Data to process
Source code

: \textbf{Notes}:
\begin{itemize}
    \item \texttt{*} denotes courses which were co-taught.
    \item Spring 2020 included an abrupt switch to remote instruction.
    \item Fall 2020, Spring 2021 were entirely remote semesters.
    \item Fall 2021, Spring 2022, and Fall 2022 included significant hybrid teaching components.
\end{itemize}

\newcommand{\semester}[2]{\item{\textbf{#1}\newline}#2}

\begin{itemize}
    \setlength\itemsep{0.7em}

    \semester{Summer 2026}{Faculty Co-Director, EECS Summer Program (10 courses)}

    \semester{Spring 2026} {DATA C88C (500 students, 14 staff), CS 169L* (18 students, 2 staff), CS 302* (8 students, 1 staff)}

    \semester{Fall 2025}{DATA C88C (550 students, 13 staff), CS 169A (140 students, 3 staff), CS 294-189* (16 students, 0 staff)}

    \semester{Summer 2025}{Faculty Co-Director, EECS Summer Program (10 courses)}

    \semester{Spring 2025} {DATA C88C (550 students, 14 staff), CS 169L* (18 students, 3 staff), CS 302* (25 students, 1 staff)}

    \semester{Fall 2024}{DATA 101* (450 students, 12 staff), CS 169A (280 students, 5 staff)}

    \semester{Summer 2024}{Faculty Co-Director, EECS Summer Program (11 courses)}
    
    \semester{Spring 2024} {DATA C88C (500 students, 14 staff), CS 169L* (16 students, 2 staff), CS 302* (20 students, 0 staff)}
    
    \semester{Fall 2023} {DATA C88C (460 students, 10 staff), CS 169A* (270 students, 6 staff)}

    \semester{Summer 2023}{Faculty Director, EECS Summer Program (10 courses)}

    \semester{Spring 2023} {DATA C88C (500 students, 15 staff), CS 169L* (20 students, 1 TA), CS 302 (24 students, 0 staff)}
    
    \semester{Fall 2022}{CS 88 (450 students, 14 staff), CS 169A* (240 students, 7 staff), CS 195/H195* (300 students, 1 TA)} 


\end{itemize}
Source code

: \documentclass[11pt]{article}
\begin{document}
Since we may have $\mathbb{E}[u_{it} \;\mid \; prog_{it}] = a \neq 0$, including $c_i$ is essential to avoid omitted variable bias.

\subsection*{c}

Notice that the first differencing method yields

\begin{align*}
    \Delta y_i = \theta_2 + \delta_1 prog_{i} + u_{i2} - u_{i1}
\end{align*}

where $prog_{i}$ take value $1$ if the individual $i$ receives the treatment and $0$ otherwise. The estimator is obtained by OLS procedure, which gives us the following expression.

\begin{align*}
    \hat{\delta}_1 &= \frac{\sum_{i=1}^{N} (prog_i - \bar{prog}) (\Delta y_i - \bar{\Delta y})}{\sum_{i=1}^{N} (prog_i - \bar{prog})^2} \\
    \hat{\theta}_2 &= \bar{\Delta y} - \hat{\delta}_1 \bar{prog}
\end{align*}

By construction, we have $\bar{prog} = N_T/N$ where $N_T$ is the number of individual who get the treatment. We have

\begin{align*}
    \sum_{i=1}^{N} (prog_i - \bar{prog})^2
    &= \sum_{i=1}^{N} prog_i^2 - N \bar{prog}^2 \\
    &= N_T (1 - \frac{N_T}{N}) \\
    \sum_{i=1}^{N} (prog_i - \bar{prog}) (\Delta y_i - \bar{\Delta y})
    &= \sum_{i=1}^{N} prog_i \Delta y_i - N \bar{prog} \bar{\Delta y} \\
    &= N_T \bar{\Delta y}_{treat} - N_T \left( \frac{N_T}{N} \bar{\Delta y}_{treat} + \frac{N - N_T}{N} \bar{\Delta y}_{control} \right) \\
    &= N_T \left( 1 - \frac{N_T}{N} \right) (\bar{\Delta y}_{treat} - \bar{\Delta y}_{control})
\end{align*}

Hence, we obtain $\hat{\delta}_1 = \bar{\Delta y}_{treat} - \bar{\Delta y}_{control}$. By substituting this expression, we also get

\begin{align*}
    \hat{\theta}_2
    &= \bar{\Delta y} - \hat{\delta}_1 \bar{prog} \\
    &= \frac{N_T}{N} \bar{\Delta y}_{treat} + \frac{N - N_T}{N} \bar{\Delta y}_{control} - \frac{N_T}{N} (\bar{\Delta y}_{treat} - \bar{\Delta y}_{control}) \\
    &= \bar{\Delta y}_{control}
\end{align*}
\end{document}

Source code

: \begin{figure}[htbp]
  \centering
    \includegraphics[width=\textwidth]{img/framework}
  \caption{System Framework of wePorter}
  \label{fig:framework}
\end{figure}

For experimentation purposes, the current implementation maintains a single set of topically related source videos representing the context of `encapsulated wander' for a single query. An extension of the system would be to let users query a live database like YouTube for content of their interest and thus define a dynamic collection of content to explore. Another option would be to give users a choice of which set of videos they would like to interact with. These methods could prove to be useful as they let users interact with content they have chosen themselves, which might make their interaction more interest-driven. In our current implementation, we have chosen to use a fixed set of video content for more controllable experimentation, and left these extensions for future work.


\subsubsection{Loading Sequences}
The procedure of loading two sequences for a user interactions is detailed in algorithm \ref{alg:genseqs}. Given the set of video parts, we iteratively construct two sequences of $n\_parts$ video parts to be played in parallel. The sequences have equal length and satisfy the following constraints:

Your instructions
What the exercise needs is every record again, word for word.

Output of the task
Source code

: \textbf{Notes}:
\begin{itemize}
    \item \texttt{*} denotes courses which were co-taught.
    \item Spring 2020 included an abrupt switch to remote instruction.
    \item Fall 2020, Spring 2021 were entirely remote semesters.
    \item Fall 2021, Spring 2022, and Fall 2022 included significant hybrid teaching components.
\end{itemize}

\newcommand{\semester}[2]{\item{\textbf{#1}\newline}#2}

\begin{itemize}
    \setlength\itemsep{0.7em}

    \semester{Summer 2026}{Faculty Co-Director, EECS Summer Program (10 courses)}

    \semester{Spring 2026} {DATA C88C (500 students, 14 staff), CS 169L* (18 students, 2 staff), CS 302* (8 students, 1 staff)}

    \semester{Fall 2025}{DATA C88C (550 students, 13 staff), CS 169A (140 students, 3 staff), CS 294-189* (16 students, 0 staff)}

    \semester{Summer 2025}{Faculty Co-Director, EECS Summer Program (10 courses)}

    \semester{Spring 2025} {DATA C88C (550 students, 14 staff), CS 169L* (18 students, 3 staff), CS 302* (25 students, 1 staff)}

    \semester{Fall 2024}{DATA 101* (450 students, 12 staff), CS 169A (280 students, 5 staff)}

    \semester{Summer 2024}{Faculty Co-Director, EECS Summer Program (11 courses)}
    
    \semester{Spring 2024} {DATA C88C (500 students, 14 staff), CS 169L* (16 students, 2 staff), CS 302* (20 students, 0 staff)}
    
    \semester{Fall 2023} {DATA C88C (460 students, 10 staff), CS 169A* (270 students, 6 staff)}

    \semester{Summer 2023}{Faculty Director, EECS Summer Program (10 courses)}

    \semester{Spring 2023} {DATA C88C (500 students, 15 staff), CS 169L* (20 students, 1 TA), CS 302 (24 students, 0 staff)}
    
    \semester{Fall 2022}{CS 88 (450 students, 14 staff), CS 169A* (240 students, 7 staff), CS 195/H195* (300 students, 1 TA)} 


\end{itemize}
Source code

: \documentclass[11pt]{article}
\begin{document}
Since we may have $\mathbb{E}[u_{it} \;\mid \; prog_{it}] = a \neq 0$, including $c_i$ is essential to avoid omitted variable bias.

\subsection*{c}

Notice that the first differencing method yields

\begin{align*}
    \Delta y_i = \theta_2 + \delta_1 prog_{i} + u_{i2} - u_{i1}
\end{align*}

where $prog_{i}$ take value $1$ if the individual $i$ receives the treatment and $0$ otherwise. The estimator is obtained by OLS procedure, which gives us the following expression.

\begin{align*}
    \hat{\delta}_1 &= \frac{\sum_{i=1}^{N} (prog_i - \bar{prog}) (\Delta y_i - \bar{\Delta y})}{\sum_{i=1}^{N} (prog_i - \bar{prog})^2} \\
    \hat{\theta}_2 &= \bar{\Delta y} - \hat{\delta}_1 \bar{prog}
\end{align*}

By construction, we have $\bar{prog} = N_T/N$ where $N_T$ is the number of individual who get the treatment. We have

\begin{align*}
    \sum_{i=1}^{N} (prog_i - \bar{prog})^2
    &= \sum_{i=1}^{N} prog_i^2 - N \bar{prog}^2 \\
    &= N_T (1 - \frac{N_T}{N}) \\
    \sum_{i=1}^{N} (prog_i - \bar{prog}) (\Delta y_i - \bar{\Delta y})
    &= \sum_{i=1}^{N} prog_i \Delta y_i - N \bar{prog} \bar{\Delta y} \\
    &= N_T \bar{\Delta y}_{treat} - N_T \left( \frac{N_T}{N} \bar{\Delta y}_{treat} + \frac{N - N_T}{N} \bar{\Delta y}_{control} \right) \\
    &= N_T \left( 1 - \frac{N_T}{N} \right) (\bar{\Delta y}_{treat} - \bar{\Delta y}_{control})
\end{align*}

Hence, we obtain $\hat{\delta}_1 = \bar{\Delta y}_{treat} - \bar{\Delta y}_{control}$. By substituting this expression, we also get

\begin{align*}
    \hat{\theta}_2
    &= \bar{\Delta y} - \hat{\delta}_1 \bar{prog} \\
    &= \frac{N_T}{N} \bar{\Delta y}_{treat} + \frac{N - N_T}{N} \bar{\Delta y}_{control} - \frac{N_T}{N} (\bar{\Delta y}_{treat} - \bar{\Delta y}_{control}) \\
    &= \bar{\Delta y}_{control}
\end{align*}
\end{document}

Source code

: \begin{figure}[htbp]
  \centering
    \includegraphics[width=\textwidth]{img/framework}
  \caption{System Framework of wePorter}
  \label{fig:framework}
\end{figure}

For experimentation purposes, the current implementation maintains a single set of topically related source videos representing the context of `encapsulated wander' for a single query. An extension of the system would be to let users query a live database like YouTube for content of their interest and thus define a dynamic collection of content to explore. Another option would be to give users a choice of which set of videos they would like to interact with. These methods could prove to be useful as they let users interact with content they have chosen themselves, which might make their interaction more interest-driven. In our current implementation, we have chosen to use a fixed set of video content for more controllable experimentation, and left these extensions for future work.


\subsubsection{Loading Sequences}
The procedure of loading two sequences for a user interactions is detailed in algorithm \ref{alg:genseqs}. Given the set of video parts, we iteratively construct two sequences of $n\_parts$ video parts to be played in parallel. The sequences have equal length and satisfy the following constraints:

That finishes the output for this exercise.